■ Given records ■

- Opening Delimiter -

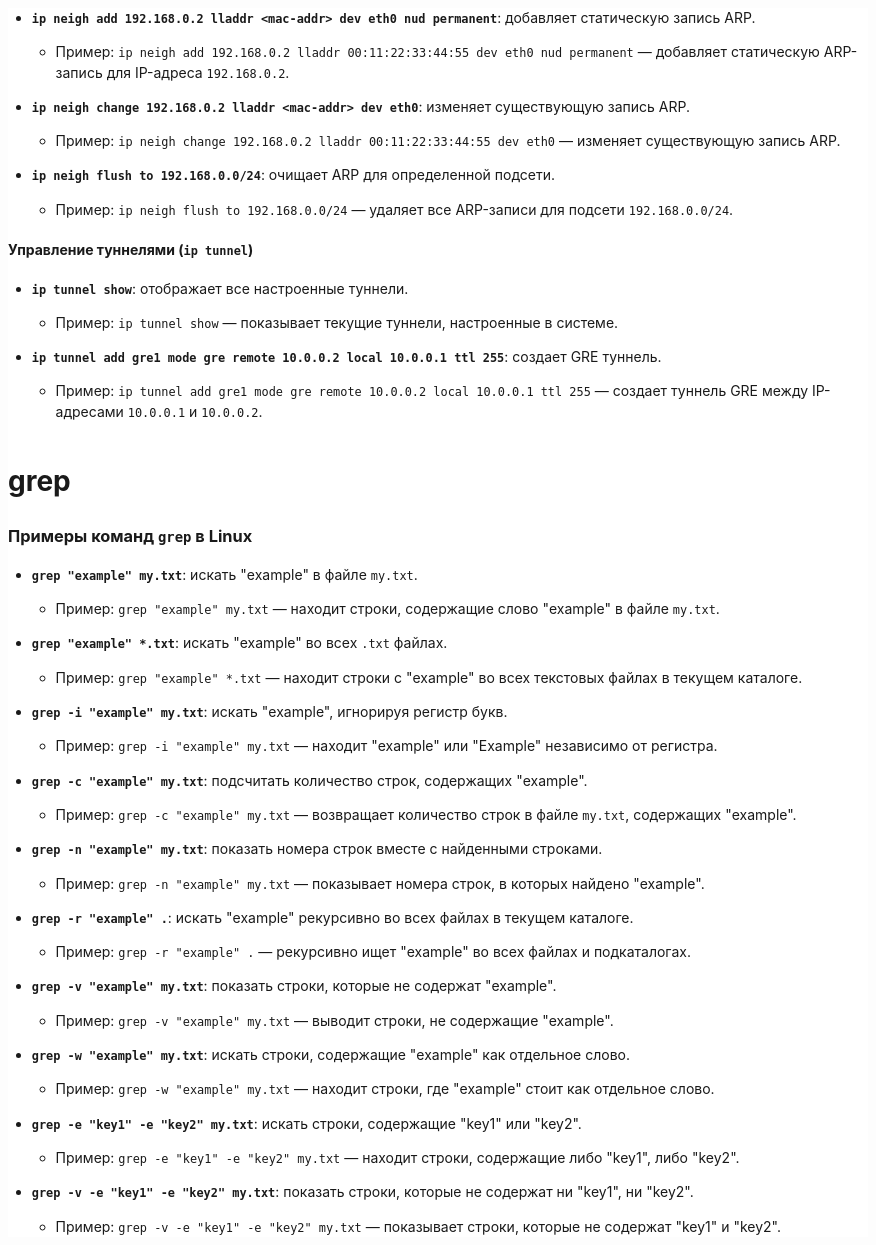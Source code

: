 - **`ip neigh add 192.168.0.2 lladdr <mac-addr> dev eth0 nud permanent`**: добавляет статическую запись ARP.
  - Пример: `ip neigh add 192.168.0.2 lladdr 00:11:22:33:44:55 dev eth0 nud permanent` — добавляет статическую ARP-запись для IP-адреса `192.168.0.2`.

- **`ip neigh change 192.168.0.2 lladdr <mac-addr> dev eth0`**: изменяет существующую запись ARP.
  - Пример: `ip neigh change 192.168.0.2 lladdr 00:11:22:33:44:55 dev eth0` — изменяет существующую запись ARP.

- **`ip neigh flush to 192.168.0.0/24`**: очищает ARP для определенной подсети.
  - Пример: `ip neigh flush to 192.168.0.0/24` — удаляет все ARP-записи для подсети `192.168.0.0/24`.

#### Управление туннелями (`ip tunnel`)
- **`ip tunnel show`**: отображает все настроенные туннели.
  - Пример: `ip tunnel show` — показывает текущие туннели, настроенные в системе.

- **`ip tunnel add gre1 mode gre remote 10.0.0.2 local 10.0.0.1 ttl 255`**: создает GRE туннель.
  - Пример: `ip tunnel add gre1 mode gre remote 10.0.0.2 local 10.0.0.1 ttl 255` — создает туннель GRE между IP-адресами `10.0.0.1` и `10.0.0.2`.

# grep

### Примеры команд `grep` в Linux

- **`grep "example" my.txt`**: искать "example" в файле `my.txt`.
  - Пример: `grep "example" my.txt` — находит строки, содержащие слово "example" в файле `my.txt`.

- **`grep "example" *.txt`**: искать "example" во всех `.txt` файлах.
  - Пример: `grep "example" *.txt` — находит строки с "example" во всех текстовых файлах в текущем каталоге.

- **`grep -i "example" my.txt`**: искать "example", игнорируя регистр букв.
  - Пример: `grep -i "example" my.txt` — находит "example" или "Example" независимо от регистра.

- **`grep -c "example" my.txt`**: подсчитать количество строк, содержащих "example".
  - Пример: `grep -c "example" my.txt` — возвращает количество строк в файле `my.txt`, содержащих "example".

- **`grep -n "example" my.txt`**: показать номера строк вместе с найденными строками.
  - Пример: `grep -n "example" my.txt` — показывает номера строк, в которых найдено "example".

- **`grep -r "example" .`**: искать "example" рекурсивно во всех файлах в текущем каталоге.
  - Пример: `grep -r "example" .` — рекурсивно ищет "example" во всех файлах и подкаталогах.

- **`grep -v "example" my.txt`**: показать строки, которые не содержат "example".
  - Пример: `grep -v "example" my.txt` — выводит строки, не содержащие "example".

- **`grep -w "example" my.txt`**: искать строки, содержащие "example" как отдельное слово.
  - Пример: `grep -w "example" my.txt` — находит строки, где "example" стоит как отдельное слово.

- **`grep -e "key1" -e "key2" my.txt`**: искать строки, содержащие "key1" или "key2".
  - Пример: `grep -e "key1" -e "key2" my.txt` — находит строки, содержащие либо "key1", либо "key2".

- **`grep -v -e "key1" -e "key2" my.txt`**: показать строки, которые не содержат ни "key1", ни "key2".
  - Пример: `grep -v -e "key1" -e "key2" my.txt` — показывает строки, которые не содержат "key1" и "key2".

- Closing Delimiter -

■ Activity ■
Report how many lines in the records hold the word "настроенные", giving the number and nothing else.

■ Answer to this task ■
2